§ **AIM OF THE TASK**:
From the listing below, return each line that includes "reguły".

§ **EXTRACTED MATERIAL**:
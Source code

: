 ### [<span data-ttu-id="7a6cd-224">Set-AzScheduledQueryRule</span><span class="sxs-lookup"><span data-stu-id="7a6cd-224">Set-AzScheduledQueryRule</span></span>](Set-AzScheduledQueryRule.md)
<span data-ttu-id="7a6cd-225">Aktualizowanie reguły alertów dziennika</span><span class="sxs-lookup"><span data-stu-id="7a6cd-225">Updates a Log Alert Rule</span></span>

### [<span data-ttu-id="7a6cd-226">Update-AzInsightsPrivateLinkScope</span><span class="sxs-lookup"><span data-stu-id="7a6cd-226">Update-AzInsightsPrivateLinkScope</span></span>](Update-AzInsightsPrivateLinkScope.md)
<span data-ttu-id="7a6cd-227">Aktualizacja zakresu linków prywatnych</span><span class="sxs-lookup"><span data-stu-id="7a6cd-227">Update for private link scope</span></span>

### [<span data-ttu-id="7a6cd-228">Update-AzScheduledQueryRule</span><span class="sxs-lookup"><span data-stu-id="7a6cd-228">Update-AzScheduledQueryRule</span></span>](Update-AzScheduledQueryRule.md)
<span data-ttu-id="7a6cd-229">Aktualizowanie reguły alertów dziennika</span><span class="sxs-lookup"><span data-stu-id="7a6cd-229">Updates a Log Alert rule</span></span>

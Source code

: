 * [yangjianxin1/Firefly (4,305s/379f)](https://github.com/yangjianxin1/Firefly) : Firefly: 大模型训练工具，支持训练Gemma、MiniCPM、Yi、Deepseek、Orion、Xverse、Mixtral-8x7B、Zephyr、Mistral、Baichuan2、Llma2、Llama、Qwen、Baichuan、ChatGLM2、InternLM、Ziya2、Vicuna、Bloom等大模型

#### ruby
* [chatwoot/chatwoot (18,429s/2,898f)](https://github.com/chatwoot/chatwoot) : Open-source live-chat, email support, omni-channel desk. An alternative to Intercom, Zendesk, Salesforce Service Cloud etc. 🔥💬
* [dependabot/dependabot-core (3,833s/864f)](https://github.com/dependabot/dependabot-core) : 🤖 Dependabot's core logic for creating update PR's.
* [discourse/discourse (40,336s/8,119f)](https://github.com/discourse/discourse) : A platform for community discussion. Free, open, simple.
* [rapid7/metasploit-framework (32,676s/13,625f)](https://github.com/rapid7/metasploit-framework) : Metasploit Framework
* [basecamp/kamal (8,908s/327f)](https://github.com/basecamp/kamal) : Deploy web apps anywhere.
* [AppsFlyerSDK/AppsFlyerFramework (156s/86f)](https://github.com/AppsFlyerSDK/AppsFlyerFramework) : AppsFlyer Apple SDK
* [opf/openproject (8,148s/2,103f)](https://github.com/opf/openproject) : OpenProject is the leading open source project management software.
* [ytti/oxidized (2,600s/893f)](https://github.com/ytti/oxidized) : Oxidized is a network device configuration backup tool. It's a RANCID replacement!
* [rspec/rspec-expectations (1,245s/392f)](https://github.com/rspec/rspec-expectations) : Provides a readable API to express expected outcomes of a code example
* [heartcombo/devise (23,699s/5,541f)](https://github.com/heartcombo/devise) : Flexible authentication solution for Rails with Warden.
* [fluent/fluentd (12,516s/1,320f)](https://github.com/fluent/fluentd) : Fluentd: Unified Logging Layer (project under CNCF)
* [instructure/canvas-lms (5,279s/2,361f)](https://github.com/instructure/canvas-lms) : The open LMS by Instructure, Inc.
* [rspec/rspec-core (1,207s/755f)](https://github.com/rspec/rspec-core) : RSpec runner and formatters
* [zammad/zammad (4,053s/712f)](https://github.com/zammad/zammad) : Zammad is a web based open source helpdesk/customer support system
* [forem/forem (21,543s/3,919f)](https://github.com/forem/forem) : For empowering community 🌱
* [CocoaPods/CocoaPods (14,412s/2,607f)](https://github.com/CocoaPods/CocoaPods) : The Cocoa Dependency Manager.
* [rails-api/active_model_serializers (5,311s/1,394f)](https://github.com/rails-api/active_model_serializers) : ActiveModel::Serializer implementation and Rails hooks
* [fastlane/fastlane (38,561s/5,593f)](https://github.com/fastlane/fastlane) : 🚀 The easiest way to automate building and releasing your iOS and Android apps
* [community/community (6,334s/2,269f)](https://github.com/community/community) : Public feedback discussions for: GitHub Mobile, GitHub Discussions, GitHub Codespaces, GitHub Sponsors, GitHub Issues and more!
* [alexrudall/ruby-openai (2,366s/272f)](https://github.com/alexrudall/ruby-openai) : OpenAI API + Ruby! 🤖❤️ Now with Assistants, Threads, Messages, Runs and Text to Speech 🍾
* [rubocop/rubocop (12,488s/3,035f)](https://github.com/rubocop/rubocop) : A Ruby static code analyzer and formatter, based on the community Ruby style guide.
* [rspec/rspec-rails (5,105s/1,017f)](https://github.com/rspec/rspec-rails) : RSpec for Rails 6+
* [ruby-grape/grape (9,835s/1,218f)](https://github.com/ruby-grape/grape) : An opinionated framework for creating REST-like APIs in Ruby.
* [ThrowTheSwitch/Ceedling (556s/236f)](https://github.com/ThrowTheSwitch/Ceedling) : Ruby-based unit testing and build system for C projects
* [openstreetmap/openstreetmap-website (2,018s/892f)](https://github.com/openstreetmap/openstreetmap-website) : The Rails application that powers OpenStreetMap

§ **EXPECTED ANSWER**:
<span data-ttu-id="7a6cd-225">Aktualizowanie reguły alertów dziennika</span><span class="sxs-lookup"><span data-stu-id="7a6cd-225">Updates a Log Alert Rule</span></span>
<span data-ttu-id="7a6cd-229">Aktualizowanie reguły alertów dziennika</span><span class="sxs-lookup"><span data-stu-id="7a6cd-229">Updates a Log Alert rule</span></span>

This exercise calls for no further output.